[Work instruction]:
Copy the data verbatim and leave out every picture.

[Document images with source code]
━━━━━━━━
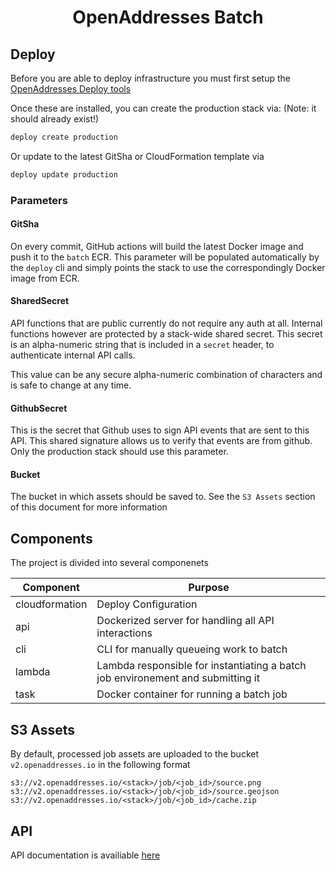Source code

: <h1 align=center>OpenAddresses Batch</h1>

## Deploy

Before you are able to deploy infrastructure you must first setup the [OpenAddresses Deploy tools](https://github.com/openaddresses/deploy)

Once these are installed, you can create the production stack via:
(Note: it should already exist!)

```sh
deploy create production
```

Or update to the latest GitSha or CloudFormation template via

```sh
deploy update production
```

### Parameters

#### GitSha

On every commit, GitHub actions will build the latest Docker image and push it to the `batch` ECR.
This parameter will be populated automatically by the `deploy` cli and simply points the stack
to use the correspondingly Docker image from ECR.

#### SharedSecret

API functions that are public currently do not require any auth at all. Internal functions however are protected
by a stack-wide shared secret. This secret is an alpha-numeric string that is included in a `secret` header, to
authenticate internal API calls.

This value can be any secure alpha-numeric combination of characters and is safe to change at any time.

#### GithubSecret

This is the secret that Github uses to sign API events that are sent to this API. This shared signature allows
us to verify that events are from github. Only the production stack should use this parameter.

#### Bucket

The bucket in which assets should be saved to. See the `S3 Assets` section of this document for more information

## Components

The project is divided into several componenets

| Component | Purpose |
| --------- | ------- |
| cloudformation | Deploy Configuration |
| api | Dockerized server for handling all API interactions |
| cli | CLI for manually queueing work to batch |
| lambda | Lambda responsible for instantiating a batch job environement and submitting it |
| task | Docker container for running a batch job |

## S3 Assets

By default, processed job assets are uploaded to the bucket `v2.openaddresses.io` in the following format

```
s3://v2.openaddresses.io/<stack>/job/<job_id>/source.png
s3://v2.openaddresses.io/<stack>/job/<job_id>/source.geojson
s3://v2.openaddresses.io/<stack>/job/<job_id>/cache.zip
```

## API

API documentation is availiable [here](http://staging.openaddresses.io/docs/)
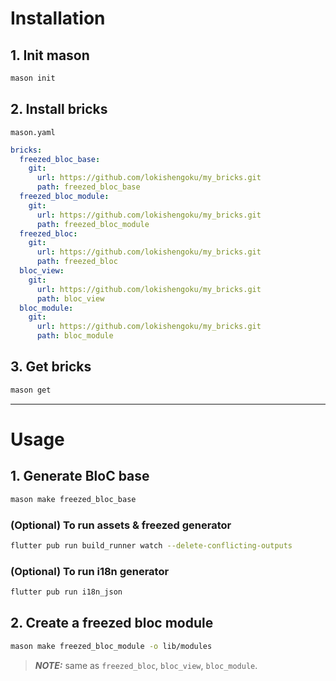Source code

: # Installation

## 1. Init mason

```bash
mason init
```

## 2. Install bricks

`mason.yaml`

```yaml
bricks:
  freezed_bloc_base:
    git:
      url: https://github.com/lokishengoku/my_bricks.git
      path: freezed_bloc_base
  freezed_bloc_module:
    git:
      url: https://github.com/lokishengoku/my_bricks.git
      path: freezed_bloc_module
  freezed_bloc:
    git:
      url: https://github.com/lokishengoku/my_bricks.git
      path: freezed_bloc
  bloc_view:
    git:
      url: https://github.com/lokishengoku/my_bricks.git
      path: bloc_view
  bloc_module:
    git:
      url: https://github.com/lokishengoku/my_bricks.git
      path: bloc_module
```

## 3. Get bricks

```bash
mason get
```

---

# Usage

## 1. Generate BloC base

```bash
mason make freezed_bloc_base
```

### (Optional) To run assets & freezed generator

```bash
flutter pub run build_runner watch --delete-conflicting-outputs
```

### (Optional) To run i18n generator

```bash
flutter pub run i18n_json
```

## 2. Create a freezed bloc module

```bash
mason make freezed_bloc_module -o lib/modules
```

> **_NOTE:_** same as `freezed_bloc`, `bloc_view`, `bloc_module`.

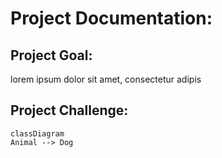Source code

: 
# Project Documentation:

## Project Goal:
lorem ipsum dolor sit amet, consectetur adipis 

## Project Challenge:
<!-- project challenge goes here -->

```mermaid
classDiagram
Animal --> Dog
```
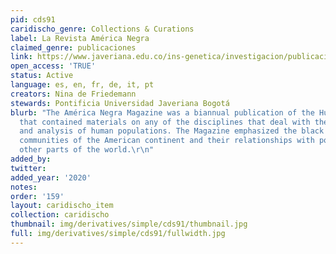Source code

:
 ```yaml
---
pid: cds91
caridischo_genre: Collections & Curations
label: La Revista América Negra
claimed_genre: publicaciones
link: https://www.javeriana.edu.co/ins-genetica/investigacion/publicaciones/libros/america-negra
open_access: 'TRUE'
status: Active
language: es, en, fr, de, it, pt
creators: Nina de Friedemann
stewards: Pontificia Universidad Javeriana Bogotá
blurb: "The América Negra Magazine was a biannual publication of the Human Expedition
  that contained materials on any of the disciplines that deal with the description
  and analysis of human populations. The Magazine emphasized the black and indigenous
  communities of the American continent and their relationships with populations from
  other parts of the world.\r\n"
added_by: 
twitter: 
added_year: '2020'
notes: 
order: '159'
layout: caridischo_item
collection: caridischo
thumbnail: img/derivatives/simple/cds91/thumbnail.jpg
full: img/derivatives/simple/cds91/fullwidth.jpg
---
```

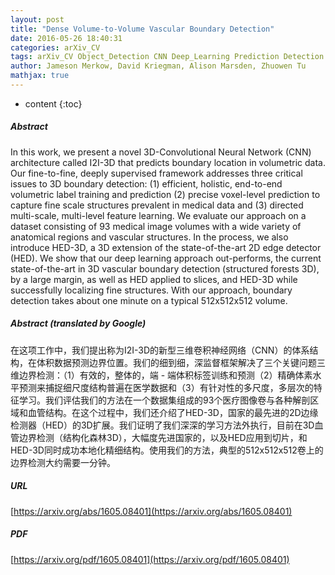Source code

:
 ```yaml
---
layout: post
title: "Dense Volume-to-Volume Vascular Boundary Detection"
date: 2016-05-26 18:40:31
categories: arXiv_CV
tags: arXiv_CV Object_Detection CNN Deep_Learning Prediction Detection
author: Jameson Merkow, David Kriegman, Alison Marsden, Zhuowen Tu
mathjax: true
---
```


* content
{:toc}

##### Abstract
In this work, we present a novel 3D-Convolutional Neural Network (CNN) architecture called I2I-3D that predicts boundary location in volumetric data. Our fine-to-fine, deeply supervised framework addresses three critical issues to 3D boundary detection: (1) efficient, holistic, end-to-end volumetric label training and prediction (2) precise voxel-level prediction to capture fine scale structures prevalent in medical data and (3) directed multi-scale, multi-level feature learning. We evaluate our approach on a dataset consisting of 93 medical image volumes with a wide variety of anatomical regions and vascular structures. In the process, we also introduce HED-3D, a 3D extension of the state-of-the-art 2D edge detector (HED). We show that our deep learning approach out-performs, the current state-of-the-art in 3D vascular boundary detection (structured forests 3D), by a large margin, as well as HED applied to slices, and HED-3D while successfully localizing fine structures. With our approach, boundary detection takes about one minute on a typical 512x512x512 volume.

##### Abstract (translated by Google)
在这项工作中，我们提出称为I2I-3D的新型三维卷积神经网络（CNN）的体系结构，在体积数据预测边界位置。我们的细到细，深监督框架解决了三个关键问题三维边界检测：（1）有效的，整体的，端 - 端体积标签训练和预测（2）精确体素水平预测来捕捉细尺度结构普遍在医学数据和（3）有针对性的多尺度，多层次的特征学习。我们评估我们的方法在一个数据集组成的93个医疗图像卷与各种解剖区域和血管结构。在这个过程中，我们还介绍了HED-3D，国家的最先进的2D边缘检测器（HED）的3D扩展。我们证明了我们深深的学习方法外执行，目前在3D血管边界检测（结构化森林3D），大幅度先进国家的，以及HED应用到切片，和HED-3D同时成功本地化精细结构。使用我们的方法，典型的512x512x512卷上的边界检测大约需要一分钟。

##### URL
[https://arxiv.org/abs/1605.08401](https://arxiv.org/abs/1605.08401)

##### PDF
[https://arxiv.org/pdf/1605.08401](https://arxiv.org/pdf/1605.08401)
━━━━━━━━
[Output for this task]:
Source code

: <h1 align=center>OpenAddresses Batch</h1>

## Deploy

Before you are able to deploy infrastructure you must first setup the [OpenAddresses Deploy tools](https://github.com/openaddresses/deploy)

Once these are installed, you can create the production stack via:
(Note: it should already exist!)

```sh
deploy create production
```

Or update to the latest GitSha or CloudFormation template via

```sh
deploy update production
```

### Parameters

#### GitSha

On every commit, GitHub actions will build the latest Docker image and push it to the `batch` ECR.
This parameter will be populated automatically by the `deploy` cli and simply points the stack
to use the correspondingly Docker image from ECR.

#### SharedSecret

API functions that are public currently do not require any auth at all. Internal functions however are protected
by a stack-wide shared secret. This secret is an alpha-numeric string that is included in a `secret` header, to
authenticate internal API calls.

This value can be any secure alpha-numeric combination of characters and is safe to change at any time.

#### GithubSecret

This is the secret that Github uses to sign API events that are sent to this API. This shared signature allows
us to verify that events are from github. Only the production stack should use this parameter.

#### Bucket

The bucket in which assets should be saved to. See the `S3 Assets` section of this document for more information

## Components

The project is divided into several componenets

| Component | Purpose |
| --------- | ------- |
| cloudformation | Deploy Configuration |
| api | Dockerized server for handling all API interactions |
| cli | CLI for manually queueing work to batch |
| lambda | Lambda responsible for instantiating a batch job environement and submitting it |
| task | Docker container for running a batch job |

## S3 Assets

By default, processed job assets are uploaded to the bucket `v2.openaddresses.io` in the following format

```
s3://v2.openaddresses.io/<stack>/job/<job_id>/source.png
s3://v2.openaddresses.io/<stack>/job/<job_id>/source.geojson
s3://v2.openaddresses.io/<stack>/job/<job_id>/cache.zip
```

## API

API documentation is availiable [here](http://staging.openaddresses.io/docs/)
Source code

: # Installation

## 1. Init mason

```bash
mason init
```

## 2. Install bricks

`mason.yaml`

```yaml
bricks:
  freezed_bloc_base:
    git:
      url: https://github.com/lokishengoku/my_bricks.git
      path: freezed_bloc_base
  freezed_bloc_module:
    git:
      url: https://github.com/lokishengoku/my_bricks.git
      path: freezed_bloc_module
  freezed_bloc:
    git:
      url: https://github.com/lokishengoku/my_bricks.git
      path: freezed_bloc
  bloc_view:
    git:
      url: https://github.com/lokishengoku/my_bricks.git
      path: bloc_view
  bloc_module:
    git:
      url: https://github.com/lokishengoku/my_bricks.git
      path: bloc_module
```

## 3. Get bricks

```bash
mason get
```

---

# Usage

## 1. Generate BloC base

```bash
mason make freezed_bloc_base
```

### (Optional) To run assets & freezed generator

```bash
flutter pub run build_runner watch --delete-conflicting-outputs
```

### (Optional) To run i18n generator

```bash
flutter pub run i18n_json
```

## 2. Create a freezed bloc module

```bash
mason make freezed_bloc_module -o lib/modules
```

> **_NOTE:_** same as `freezed_bloc`, `bloc_view`, `bloc_module`.

Source code

: 
# Project Documentation:

## Project Goal:
lorem ipsum dolor sit amet, consectetur adipis 

## Project Challenge:
<!-- project challenge goes here -->

```mermaid
classDiagram
Animal --> Dog
```
Source code

:
 ```yaml
---
pid: cds91
caridischo_genre: Collections & Curations
label: La Revista América Negra
claimed_genre: publicaciones
link: https://www.javeriana.edu.co/ins-genetica/investigacion/publicaciones/libros/america-negra
open_access: 'TRUE'
status: Active
language: es, en, fr, de, it, pt
creators: Nina de Friedemann
stewards: Pontificia Universidad Javeriana Bogotá
blurb: "The América Negra Magazine was a biannual publication of the Human Expedition
  that contained materials on any of the disciplines that deal with the description
  and analysis of human populations. The Magazine emphasized the black and indigenous
  communities of the American continent and their relationships with populations from
  other parts of the world.\r\n"
added_by: 
twitter: 
added_year: '2020'
notes: 
order: '159'
layout: caridischo_item
collection: caridischo
thumbnail: img/derivatives/simple/cds91/thumbnail.jpg
full: img/derivatives/simple/cds91/fullwidth.jpg
---
```

Source code

:
 ```yaml
---
layout: post
title: "Dense Volume-to-Volume Vascular Boundary Detection"
date: 2016-05-26 18:40:31
categories: arXiv_CV
tags: arXiv_CV Object_Detection CNN Deep_Learning Prediction Detection
author: Jameson Merkow, David Kriegman, Alison Marsden, Zhuowen Tu
mathjax: true
---
```


* content
{:toc}

##### Abstract
In this work, we present a novel 3D-Convolutional Neural Network (CNN) architecture called I2I-3D that predicts boundary location in volumetric data. Our fine-to-fine, deeply supervised framework addresses three critical issues to 3D boundary detection: (1) efficient, holistic, end-to-end volumetric label training and prediction (2) precise voxel-level prediction to capture fine scale structures prevalent in medical data and (3) directed multi-scale, multi-level feature learning. We evaluate our approach on a dataset consisting of 93 medical image volumes with a wide variety of anatomical regions and vascular structures. In the process, we also introduce HED-3D, a 3D extension of the state-of-the-art 2D edge detector (HED). We show that our deep learning approach out-performs, the current state-of-the-art in 3D vascular boundary detection (structured forests 3D), by a large margin, as well as HED applied to slices, and HED-3D while successfully localizing fine structures. With our approach, boundary detection takes about one minute on a typical 512x512x512 volume.

##### Abstract (translated by Google)
在这项工作中，我们提出称为I2I-3D的新型三维卷积神经网络（CNN）的体系结构，在体积数据预测边界位置。我们的细到细，深监督框架解决了三个关键问题三维边界检测：（1）有效的，整体的，端 - 端体积标签训练和预测（2）精确体素水平预测来捕捉细尺度结构普遍在医学数据和（3）有针对性的多尺度，多层次的特征学习。我们评估我们的方法在一个数据集组成的93个医疗图像卷与各种解剖区域和血管结构。在这个过程中，我们还介绍了HED-3D，国家的最先进的2D边缘检测器（HED）的3D扩展。我们证明了我们深深的学习方法外执行，目前在3D血管边界检测（结构化森林3D），大幅度先进国家的，以及HED应用到切片，和HED-3D同时成功本地化精细结构。使用我们的方法，典型的512x512x512卷上的边界检测大约需要一分钟。

##### URL
[https://arxiv.org/abs/1605.08401](https://arxiv.org/abs/1605.08401)

##### PDF
[https://arxiv.org/pdf/1605.08401](https://arxiv.org/pdf/1605.08401)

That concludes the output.